Every line of the data below should be retyped exactly, with no images carried over.

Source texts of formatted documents
● ● ● ● ●
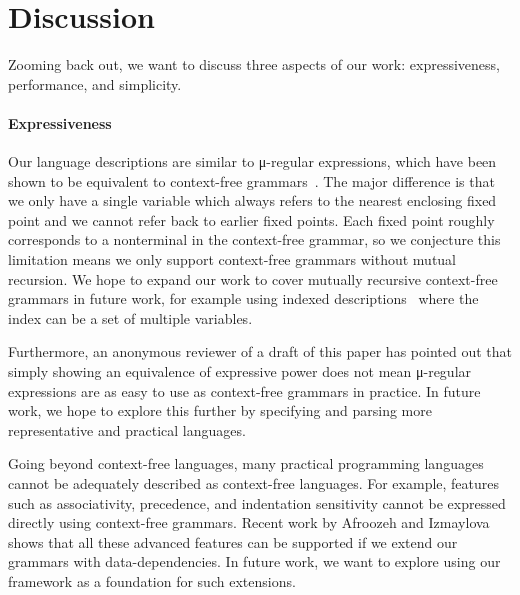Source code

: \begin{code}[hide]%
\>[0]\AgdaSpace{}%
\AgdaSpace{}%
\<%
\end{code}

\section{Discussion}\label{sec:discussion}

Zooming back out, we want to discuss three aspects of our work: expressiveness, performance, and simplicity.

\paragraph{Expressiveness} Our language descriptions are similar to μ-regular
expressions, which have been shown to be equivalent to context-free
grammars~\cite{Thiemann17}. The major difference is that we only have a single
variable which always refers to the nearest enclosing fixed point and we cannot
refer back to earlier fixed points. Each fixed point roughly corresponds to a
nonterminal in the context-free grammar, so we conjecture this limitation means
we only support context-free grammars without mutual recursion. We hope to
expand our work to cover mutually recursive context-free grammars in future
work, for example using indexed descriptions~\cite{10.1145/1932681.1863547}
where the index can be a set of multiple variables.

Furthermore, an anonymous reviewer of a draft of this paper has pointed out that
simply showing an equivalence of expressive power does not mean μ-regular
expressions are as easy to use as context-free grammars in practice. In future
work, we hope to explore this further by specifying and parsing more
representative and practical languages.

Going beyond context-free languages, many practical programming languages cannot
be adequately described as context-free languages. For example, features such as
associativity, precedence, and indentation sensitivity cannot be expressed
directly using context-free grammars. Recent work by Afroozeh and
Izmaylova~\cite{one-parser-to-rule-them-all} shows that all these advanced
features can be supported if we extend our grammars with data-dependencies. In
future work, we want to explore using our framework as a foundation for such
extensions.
● ● ● ● ●
# Solution to the problem
Source code

: \begin{code}[hide]%
\>[0]\AgdaSpace{}%
\AgdaSpace{}%
\<%
\end{code}

\section{Discussion}\label{sec:discussion}

Zooming back out, we want to discuss three aspects of our work: expressiveness, performance, and simplicity.

\paragraph{Expressiveness} Our language descriptions are similar to μ-regular
expressions, which have been shown to be equivalent to context-free
grammars~\cite{Thiemann17}. The major difference is that we only have a single
variable which always refers to the nearest enclosing fixed point and we cannot
refer back to earlier fixed points. Each fixed point roughly corresponds to a
nonterminal in the context-free grammar, so we conjecture this limitation means
we only support context-free grammars without mutual recursion. We hope to
expand our work to cover mutually recursive context-free grammars in future
work, for example using indexed descriptions~\cite{10.1145/1932681.1863547}
where the index can be a set of multiple variables.

Furthermore, an anonymous reviewer of a draft of this paper has pointed out that
simply showing an equivalence of expressive power does not mean μ-regular
expressions are as easy to use as context-free grammars in practice. In future
work, we hope to explore this further by specifying and parsing more
representative and practical languages.

Going beyond context-free languages, many practical programming languages cannot
be adequately described as context-free languages. For example, features such as
associativity, precedence, and indentation sensitivity cannot be expressed
directly using context-free grammars. Recent work by Afroozeh and
Izmaylova~\cite{one-parser-to-rule-them-all} shows that all these advanced
features can be supported if we extend our grammars with data-dependencies. In
future work, we want to explore using our framework as a foundation for such
extensions.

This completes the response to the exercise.